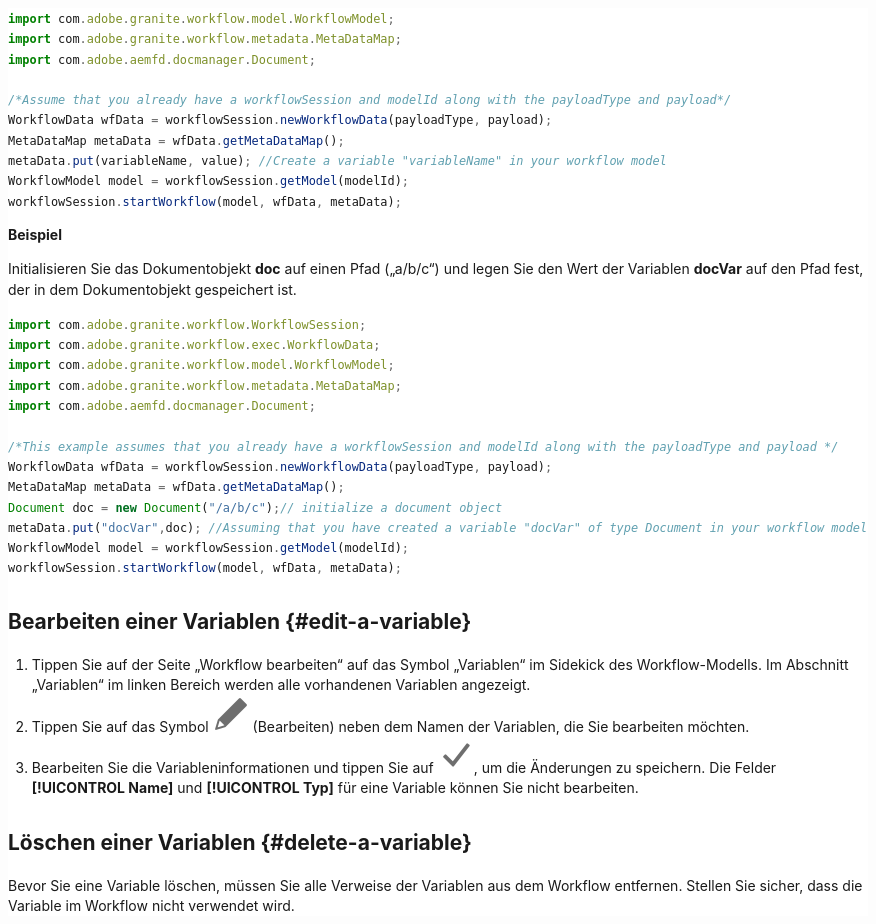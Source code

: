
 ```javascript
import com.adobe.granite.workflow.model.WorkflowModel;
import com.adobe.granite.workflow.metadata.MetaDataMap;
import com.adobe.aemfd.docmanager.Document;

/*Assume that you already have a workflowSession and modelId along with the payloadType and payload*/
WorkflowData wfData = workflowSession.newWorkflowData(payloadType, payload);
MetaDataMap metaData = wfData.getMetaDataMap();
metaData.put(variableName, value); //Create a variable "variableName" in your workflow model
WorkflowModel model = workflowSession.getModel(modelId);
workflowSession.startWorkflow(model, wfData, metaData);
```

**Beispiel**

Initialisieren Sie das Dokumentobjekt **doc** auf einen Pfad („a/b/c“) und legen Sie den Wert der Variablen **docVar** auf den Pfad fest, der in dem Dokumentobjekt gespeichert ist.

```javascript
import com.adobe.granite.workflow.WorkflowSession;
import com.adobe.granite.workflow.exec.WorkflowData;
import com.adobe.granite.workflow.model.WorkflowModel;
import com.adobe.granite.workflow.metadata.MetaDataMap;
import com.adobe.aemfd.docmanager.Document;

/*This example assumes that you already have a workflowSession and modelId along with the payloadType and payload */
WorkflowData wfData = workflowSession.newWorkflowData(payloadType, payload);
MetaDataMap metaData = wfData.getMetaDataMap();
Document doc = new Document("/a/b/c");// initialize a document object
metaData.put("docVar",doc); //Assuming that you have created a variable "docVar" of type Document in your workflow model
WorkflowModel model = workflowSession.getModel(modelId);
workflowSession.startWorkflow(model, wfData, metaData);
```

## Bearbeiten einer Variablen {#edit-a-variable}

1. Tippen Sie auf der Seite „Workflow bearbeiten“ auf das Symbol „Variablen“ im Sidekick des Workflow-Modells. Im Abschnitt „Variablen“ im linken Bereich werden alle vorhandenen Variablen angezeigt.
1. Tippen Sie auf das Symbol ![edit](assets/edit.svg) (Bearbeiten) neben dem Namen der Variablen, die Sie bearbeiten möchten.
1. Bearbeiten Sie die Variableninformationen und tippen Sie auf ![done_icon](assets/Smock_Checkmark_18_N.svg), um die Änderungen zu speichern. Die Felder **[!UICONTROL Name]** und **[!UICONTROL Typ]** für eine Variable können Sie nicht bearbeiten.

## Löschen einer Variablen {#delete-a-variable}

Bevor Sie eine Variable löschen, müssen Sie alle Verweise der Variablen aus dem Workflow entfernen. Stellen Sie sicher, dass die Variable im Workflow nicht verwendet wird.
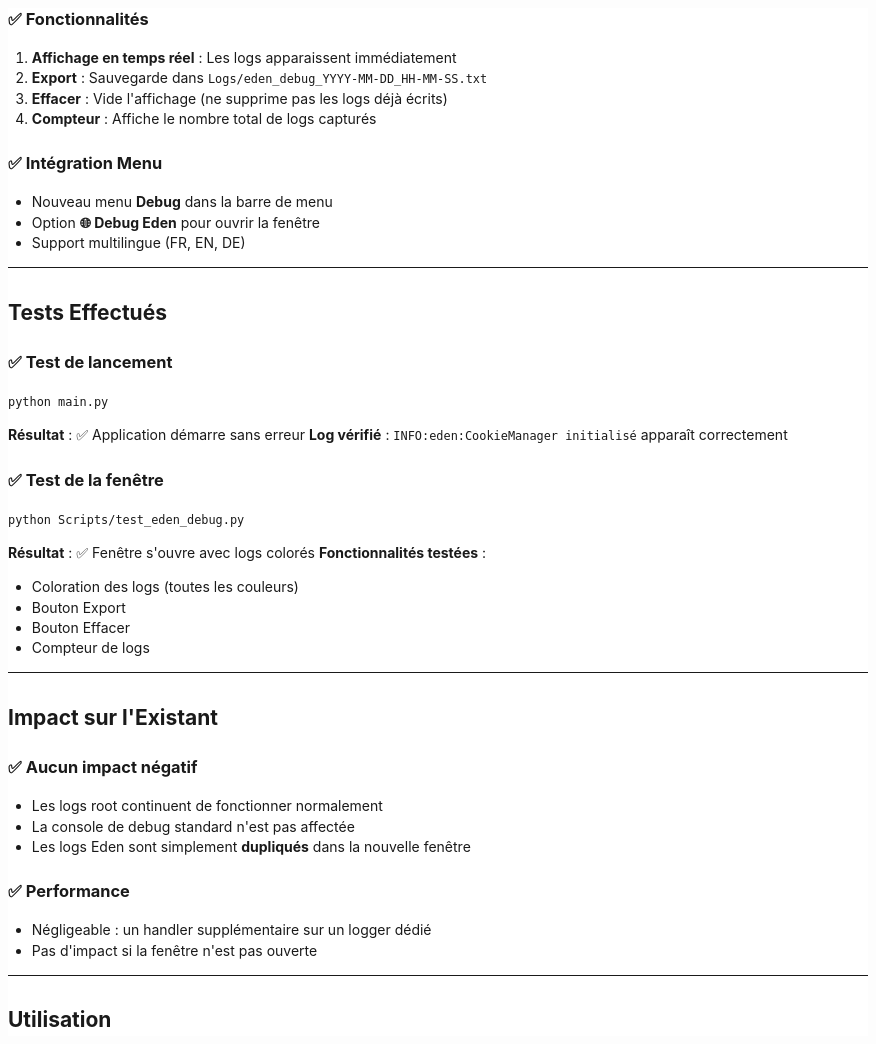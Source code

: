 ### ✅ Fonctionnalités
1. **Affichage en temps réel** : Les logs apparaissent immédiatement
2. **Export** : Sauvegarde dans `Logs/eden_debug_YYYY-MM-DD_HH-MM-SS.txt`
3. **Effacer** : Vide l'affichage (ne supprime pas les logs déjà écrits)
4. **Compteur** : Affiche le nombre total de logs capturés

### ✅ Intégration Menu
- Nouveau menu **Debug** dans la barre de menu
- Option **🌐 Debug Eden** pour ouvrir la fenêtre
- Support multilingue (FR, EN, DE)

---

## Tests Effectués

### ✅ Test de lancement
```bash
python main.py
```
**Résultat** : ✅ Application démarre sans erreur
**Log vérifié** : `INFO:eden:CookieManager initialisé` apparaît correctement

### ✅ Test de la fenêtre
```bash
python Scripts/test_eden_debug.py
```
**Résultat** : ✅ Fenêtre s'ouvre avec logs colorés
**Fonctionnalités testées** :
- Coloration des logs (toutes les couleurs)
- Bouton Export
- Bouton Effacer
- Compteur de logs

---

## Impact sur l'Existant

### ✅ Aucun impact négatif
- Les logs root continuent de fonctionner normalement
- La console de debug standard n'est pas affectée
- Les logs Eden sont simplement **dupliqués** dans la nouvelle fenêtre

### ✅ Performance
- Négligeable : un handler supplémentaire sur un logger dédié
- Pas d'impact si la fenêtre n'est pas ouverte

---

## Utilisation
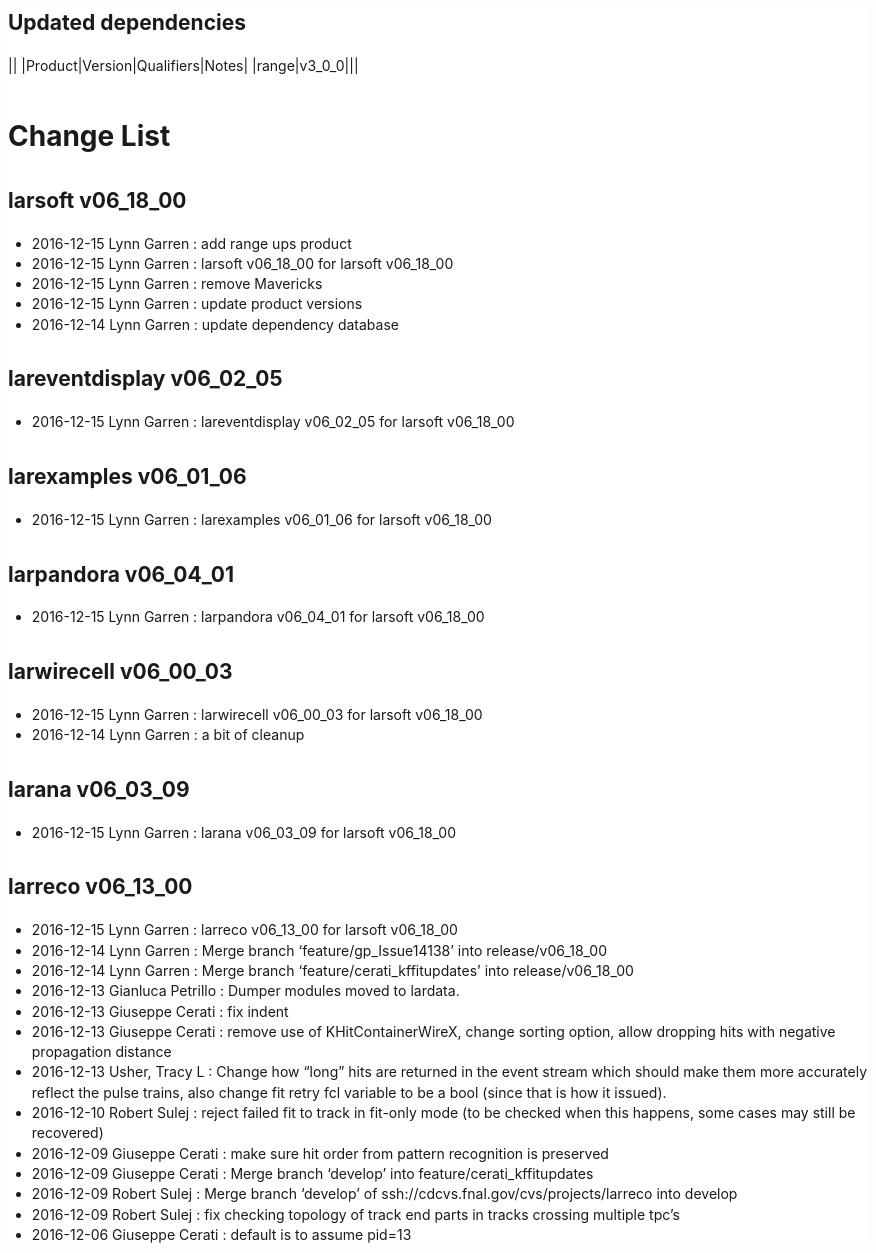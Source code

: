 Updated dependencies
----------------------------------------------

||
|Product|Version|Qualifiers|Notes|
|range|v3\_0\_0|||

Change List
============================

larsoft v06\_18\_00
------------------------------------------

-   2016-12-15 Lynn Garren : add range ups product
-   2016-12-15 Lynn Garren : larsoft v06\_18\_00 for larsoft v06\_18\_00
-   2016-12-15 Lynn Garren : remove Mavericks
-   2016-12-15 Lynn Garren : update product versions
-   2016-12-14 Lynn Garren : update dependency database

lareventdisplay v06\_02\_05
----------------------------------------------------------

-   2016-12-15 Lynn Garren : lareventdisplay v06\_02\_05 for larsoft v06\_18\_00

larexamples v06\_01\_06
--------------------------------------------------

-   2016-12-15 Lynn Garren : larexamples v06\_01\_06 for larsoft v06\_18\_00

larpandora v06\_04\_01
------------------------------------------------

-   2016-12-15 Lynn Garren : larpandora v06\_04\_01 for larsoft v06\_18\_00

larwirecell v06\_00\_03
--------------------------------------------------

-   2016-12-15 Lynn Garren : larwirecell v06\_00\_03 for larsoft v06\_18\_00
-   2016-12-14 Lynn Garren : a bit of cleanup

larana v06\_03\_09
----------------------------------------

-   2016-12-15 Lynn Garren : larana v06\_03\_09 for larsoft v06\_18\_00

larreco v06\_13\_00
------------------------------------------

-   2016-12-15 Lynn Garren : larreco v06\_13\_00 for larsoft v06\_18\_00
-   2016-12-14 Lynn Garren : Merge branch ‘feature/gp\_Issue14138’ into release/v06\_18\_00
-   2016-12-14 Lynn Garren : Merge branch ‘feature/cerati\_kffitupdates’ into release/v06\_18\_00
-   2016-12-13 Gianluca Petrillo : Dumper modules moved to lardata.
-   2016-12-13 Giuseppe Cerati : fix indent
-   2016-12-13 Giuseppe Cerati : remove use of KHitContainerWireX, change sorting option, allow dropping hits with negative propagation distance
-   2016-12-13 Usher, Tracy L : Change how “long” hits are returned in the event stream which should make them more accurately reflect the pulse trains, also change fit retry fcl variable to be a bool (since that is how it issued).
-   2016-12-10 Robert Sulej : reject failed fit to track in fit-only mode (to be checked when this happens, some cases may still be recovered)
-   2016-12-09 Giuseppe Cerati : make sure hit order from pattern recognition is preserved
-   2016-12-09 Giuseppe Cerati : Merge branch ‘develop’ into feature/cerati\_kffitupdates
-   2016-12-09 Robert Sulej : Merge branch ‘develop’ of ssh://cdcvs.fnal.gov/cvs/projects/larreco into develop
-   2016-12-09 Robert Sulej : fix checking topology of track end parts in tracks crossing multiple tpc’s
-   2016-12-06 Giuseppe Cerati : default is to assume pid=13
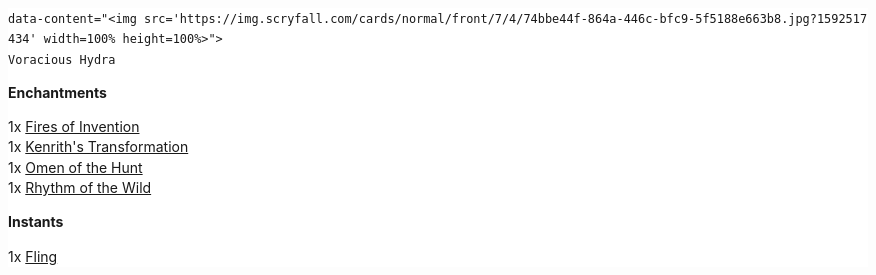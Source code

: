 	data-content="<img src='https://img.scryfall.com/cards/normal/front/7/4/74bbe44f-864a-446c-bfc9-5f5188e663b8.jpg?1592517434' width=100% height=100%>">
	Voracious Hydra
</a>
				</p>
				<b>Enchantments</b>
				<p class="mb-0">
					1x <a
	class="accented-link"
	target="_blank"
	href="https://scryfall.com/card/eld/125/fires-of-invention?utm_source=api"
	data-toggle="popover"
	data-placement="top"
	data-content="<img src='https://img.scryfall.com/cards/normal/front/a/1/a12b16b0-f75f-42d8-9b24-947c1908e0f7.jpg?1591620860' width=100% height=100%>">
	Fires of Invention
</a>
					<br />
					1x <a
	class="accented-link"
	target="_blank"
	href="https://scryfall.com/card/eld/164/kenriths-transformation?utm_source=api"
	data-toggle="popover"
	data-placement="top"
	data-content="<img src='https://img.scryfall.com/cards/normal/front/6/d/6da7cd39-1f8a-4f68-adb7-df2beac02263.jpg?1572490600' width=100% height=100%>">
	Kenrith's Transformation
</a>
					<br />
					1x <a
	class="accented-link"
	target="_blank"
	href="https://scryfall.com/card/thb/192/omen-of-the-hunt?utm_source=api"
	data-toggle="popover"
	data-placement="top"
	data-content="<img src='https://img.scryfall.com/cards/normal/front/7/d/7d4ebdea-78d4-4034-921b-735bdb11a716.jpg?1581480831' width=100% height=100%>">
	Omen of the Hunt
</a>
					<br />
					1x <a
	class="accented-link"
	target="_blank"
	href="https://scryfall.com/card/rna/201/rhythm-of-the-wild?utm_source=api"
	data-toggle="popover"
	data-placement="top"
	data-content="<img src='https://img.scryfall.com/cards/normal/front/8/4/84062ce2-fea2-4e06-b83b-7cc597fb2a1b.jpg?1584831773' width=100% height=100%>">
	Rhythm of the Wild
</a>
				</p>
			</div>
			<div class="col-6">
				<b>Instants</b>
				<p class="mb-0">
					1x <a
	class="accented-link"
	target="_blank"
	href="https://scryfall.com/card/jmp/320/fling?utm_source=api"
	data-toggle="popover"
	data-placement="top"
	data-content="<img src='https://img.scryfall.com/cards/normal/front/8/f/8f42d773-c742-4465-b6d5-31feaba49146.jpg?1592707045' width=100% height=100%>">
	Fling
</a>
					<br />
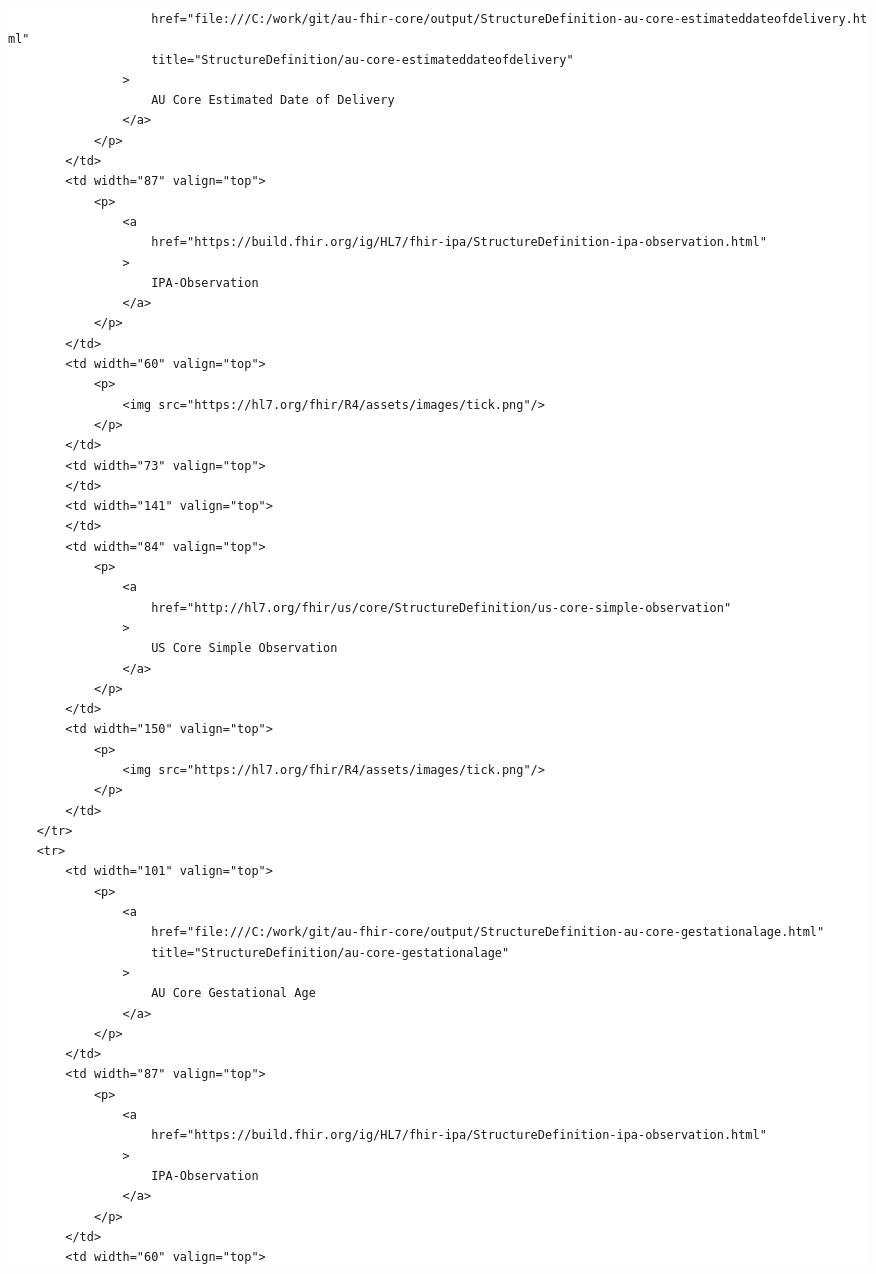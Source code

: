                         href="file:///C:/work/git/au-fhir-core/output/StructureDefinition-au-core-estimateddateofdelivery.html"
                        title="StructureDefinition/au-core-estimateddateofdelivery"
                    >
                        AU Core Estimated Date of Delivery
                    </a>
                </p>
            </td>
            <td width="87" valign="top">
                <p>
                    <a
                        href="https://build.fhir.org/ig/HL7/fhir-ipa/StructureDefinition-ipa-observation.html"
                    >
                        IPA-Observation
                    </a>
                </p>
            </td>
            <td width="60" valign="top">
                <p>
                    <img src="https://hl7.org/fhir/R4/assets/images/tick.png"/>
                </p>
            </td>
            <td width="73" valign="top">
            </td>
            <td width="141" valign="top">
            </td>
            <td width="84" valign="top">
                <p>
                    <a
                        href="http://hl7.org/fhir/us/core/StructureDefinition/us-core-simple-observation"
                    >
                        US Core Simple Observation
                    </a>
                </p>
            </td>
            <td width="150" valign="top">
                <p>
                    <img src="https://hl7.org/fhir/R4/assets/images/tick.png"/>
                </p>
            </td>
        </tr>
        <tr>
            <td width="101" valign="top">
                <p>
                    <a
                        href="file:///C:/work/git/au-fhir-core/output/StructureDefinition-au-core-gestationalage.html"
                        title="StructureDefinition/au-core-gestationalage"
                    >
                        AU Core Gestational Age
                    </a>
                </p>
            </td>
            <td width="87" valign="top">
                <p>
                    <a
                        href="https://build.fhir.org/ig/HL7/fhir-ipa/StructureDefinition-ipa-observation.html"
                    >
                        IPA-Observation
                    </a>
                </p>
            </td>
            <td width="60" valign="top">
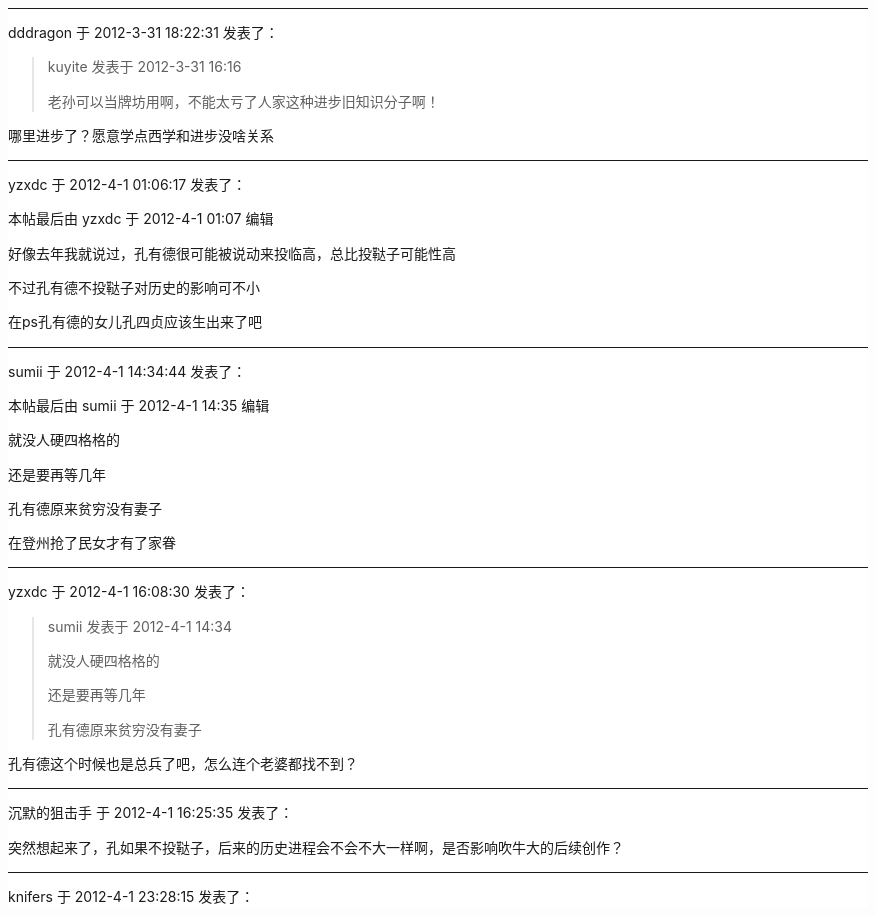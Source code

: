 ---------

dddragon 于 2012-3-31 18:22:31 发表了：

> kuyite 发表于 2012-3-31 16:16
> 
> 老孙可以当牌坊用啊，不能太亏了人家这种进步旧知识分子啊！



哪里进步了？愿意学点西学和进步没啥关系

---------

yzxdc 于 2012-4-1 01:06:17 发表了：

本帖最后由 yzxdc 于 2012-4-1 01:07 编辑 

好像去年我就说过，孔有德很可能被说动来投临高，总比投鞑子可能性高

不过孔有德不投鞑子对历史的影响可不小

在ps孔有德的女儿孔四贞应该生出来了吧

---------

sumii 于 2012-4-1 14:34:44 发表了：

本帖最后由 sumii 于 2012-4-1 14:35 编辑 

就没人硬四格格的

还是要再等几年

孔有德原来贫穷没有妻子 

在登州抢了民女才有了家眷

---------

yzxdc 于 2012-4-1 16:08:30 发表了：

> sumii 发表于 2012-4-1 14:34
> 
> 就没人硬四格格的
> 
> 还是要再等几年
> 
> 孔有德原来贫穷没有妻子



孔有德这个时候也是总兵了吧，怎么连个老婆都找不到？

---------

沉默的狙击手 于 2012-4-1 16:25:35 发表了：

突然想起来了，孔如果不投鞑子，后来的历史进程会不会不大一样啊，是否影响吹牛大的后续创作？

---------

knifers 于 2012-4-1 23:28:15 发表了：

=-=-=

▶ TASK TO COMPLETE:
For the listing above, work out how many lines contain the string "assets" and return only that figure.

▶ WRITTEN RESPONSE:
4